I WAS LIKE ANY OTHER YOUNG man running after making a living in a cheap world. I finished high school and then enlisted in the navy. I was in the navy for two years, oblivious to what was happening to my Islamic nation and caring for nothing but making ends meet. But I wasn’t happy. I was not feeling satisfied and an internal conflict within myself was brewing. That was until the day came when Allah guided me to the true path. I left my work and spent my time in the masjid. I began searching for opportunities of doing good to make up for my shortcomings towards my Muslim ummah for all of those long years. But I didn’t find what I was doing was enough. The Muslim ummah needed more than just relief work and sponsoring orphans and widows. It needed to be saved from its enemies that were surrounding it. It needed those who would cure its deep wounds and I knew that could not be achieved except through jihad and preparation for it. That is when I decided to go to the Islamic Emirate of Afghanistan, the land of mujahidin under the leadership of the Taliban. There I could receive the training I needed. But I could not travel since the Saudi government does not allow its military personal to travel outside of the country except after receiving a special permit and after long and complicated procedures. So I tried to get relieved from my military duty but there were some financial requirements that stood in the way. Therefore, I decided to find other means to get out of the country. I tried finding help in obtaining a fake passport but to no avail. I prayed to Allah to make things easy for me. That is when I found a brother who not only arranged to get me a fake passport but he also provided me with the money needed for my journey. The zero hour approached and I greeted my family without telling them my destination of travel. I traveled through a few local airports before embarking on my trip to Karachi, Pakistan after transiting at Bahrain and Doha. With the help of Allah, the mujahidin are able to get over the most difficult of obstacles. We should put our trust in Allah.

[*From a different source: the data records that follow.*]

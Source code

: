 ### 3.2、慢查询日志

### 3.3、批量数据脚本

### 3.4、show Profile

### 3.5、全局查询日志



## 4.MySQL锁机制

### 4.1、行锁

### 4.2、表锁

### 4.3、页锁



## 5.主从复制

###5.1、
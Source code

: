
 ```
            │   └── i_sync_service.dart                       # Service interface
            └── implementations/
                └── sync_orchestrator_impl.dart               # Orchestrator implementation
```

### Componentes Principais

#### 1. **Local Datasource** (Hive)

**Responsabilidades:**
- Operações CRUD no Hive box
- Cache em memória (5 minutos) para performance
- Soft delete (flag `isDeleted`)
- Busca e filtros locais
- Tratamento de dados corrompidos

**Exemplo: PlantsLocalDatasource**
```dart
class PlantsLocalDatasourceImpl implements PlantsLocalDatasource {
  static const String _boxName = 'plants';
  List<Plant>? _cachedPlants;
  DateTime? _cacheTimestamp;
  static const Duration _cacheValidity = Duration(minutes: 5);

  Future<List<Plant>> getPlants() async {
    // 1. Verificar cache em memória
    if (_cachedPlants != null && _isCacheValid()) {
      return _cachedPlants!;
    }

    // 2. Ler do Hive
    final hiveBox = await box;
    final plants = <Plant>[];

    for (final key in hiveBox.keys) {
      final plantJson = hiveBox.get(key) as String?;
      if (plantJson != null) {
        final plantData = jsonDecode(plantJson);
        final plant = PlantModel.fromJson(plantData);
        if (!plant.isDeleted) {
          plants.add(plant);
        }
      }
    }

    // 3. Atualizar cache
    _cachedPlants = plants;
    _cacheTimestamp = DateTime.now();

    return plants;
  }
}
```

After my arrival at Karachi airport, I took a taxi to a close-by hotel where I spent the night. The following day I called the coordinator to inform him of my arrival. Shortly after that, the hotel reception informed me of a man asking to see me. I carried my luggage and went out to meet the brother who came to pick me up in a taxi. The brother was Arab and after exchanging with him the agreed upon code words, I rode with him. I was impressed with the organization of the brothers, their transportation, communication network, their coordination, and they even provided new passports for us. They were like a state within the state. What was most impressive was their devotion to their work even though they were volunteers and were not receiving pay. During our ride to the guesthouse, the brother was taking every opportunity to welcome me. At the guesthouse I saw men from different nationalities and they were all welcoming me with smiles on their faces. All of these brothers came together for one purpose: to serve Islam, and each one of them had his own program and destination to head towards. I put my bags in one of the rooms and met the Amir of the guesthouse who offered me to call my family to let them know that I arrived safely. I spent the night at the guesthouse and the following day arrangements were made for my trip to Afghanistan so I boarded a plane from Karachi airport to Quetta airport on the border with Afghanistan. From there we took a taxi towards the capital of the Islamic Emirate of Afghanistan, Qandahar. When we passed the Pakistani border, we prostrated to Allah to thank him for allowing us to reach Afghanistan. When we arrived at Qandahar, we were welcomed by brothers from the Taliban who used to repeat: “You are Arabs and we love you for the sake of Allah.” We were then taken to the guesthouse for the new arrivals. We arrived there at sunset and I spent my night with the best of all men.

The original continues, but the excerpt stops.